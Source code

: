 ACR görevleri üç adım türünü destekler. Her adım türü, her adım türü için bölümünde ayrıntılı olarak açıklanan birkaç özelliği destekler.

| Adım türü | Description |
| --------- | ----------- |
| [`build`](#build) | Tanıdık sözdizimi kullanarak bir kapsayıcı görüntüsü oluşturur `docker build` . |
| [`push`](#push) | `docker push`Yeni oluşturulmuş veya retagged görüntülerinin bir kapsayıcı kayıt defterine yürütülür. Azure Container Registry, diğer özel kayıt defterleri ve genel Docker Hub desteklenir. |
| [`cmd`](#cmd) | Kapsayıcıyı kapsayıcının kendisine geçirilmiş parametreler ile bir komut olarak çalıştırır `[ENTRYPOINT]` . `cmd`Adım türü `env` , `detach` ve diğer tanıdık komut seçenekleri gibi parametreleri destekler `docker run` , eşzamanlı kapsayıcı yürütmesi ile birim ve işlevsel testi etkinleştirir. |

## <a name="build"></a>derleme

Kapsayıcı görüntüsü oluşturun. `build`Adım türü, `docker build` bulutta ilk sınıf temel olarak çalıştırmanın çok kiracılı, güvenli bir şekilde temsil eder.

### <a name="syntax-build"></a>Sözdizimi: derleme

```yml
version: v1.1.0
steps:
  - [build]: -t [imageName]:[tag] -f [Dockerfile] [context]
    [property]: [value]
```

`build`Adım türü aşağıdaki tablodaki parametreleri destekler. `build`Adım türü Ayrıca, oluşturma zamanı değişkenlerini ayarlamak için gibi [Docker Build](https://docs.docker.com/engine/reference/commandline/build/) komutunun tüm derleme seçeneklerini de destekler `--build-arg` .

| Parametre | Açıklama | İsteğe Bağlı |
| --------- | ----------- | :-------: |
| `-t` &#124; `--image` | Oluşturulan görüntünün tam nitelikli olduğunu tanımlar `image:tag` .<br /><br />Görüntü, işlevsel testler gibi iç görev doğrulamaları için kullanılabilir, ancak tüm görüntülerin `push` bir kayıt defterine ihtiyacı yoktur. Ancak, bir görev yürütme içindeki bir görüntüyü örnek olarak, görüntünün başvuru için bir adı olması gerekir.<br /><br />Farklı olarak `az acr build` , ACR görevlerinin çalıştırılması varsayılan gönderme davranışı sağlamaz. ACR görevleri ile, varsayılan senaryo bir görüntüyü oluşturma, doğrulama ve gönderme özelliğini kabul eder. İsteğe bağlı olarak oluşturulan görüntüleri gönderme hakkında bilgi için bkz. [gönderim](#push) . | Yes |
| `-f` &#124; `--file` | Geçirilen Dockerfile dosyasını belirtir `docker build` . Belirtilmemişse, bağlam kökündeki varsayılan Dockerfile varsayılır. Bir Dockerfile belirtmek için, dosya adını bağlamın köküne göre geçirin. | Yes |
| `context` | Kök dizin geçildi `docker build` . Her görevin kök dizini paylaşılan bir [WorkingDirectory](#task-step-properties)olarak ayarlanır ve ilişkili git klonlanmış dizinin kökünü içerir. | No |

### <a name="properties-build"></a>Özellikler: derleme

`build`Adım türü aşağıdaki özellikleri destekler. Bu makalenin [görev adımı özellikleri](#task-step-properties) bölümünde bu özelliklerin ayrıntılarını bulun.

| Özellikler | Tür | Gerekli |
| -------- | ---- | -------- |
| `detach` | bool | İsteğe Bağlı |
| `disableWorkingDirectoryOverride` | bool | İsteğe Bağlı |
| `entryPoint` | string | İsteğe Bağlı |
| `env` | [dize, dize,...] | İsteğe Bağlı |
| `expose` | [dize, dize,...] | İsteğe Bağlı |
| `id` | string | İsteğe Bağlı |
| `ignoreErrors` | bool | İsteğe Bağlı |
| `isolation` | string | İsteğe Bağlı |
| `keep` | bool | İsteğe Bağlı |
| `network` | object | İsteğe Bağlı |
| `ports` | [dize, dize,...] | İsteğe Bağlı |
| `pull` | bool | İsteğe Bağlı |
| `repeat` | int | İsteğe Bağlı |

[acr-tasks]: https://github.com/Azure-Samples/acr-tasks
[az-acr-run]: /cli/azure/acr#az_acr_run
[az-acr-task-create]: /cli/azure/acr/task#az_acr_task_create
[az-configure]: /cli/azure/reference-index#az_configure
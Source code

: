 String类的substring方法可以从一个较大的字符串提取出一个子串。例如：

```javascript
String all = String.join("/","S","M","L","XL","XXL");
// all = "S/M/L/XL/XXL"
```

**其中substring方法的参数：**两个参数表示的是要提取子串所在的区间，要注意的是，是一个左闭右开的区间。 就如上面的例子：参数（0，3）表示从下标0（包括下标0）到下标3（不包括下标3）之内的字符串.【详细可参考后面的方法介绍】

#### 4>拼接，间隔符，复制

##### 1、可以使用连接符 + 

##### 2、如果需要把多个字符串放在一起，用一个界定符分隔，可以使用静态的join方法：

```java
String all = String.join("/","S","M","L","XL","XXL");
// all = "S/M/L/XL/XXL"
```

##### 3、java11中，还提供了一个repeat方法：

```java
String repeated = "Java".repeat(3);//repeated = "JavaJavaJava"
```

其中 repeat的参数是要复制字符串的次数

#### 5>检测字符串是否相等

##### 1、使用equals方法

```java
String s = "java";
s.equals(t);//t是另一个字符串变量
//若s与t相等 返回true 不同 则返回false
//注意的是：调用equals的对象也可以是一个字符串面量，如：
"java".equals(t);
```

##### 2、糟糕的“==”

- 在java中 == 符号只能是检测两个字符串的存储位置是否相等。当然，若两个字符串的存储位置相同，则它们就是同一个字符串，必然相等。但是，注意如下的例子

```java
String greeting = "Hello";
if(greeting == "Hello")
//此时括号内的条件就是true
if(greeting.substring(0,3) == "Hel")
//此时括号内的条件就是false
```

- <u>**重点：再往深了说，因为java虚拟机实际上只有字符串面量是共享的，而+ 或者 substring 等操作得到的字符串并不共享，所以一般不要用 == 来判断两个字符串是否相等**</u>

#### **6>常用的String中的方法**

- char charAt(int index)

About this task: Copy out each line of the data where the string "kayıt" appears.

Response to the task:
| [`push`](#push) | `docker push`Yeni oluşturulmuş veya retagged görüntülerinin bir kapsayıcı kayıt defterine yürütülür. Azure Container Registry, diğer özel kayıt defterleri ve genel Docker Hub desteklenir. |
| `-t` &#124; `--image` | Oluşturulan görüntünün tam nitelikli olduğunu tanımlar `image:tag` .<br /><br />Görüntü, işlevsel testler gibi iç görev doğrulamaları için kullanılabilir, ancak tüm görüntülerin `push` bir kayıt defterine ihtiyacı yoktur. Ancak, bir görev yürütme içindeki bir görüntüyü örnek olarak, görüntünün başvuru için bir adı olması gerekir.<br /><br />Farklı olarak `az acr build` , ACR görevlerinin çalıştırılması varsayılan gönderme davranışı sağlamaz. ACR görevleri ile, varsayılan senaryo bir görüntüyü oluşturma, doğrulama ve gönderme özelliğini kabul eder. İsteğe bağlı olarak oluşturulan görüntüleri gönderme hakkında bilgi için bkz. [gönderim](#push) . | Yes |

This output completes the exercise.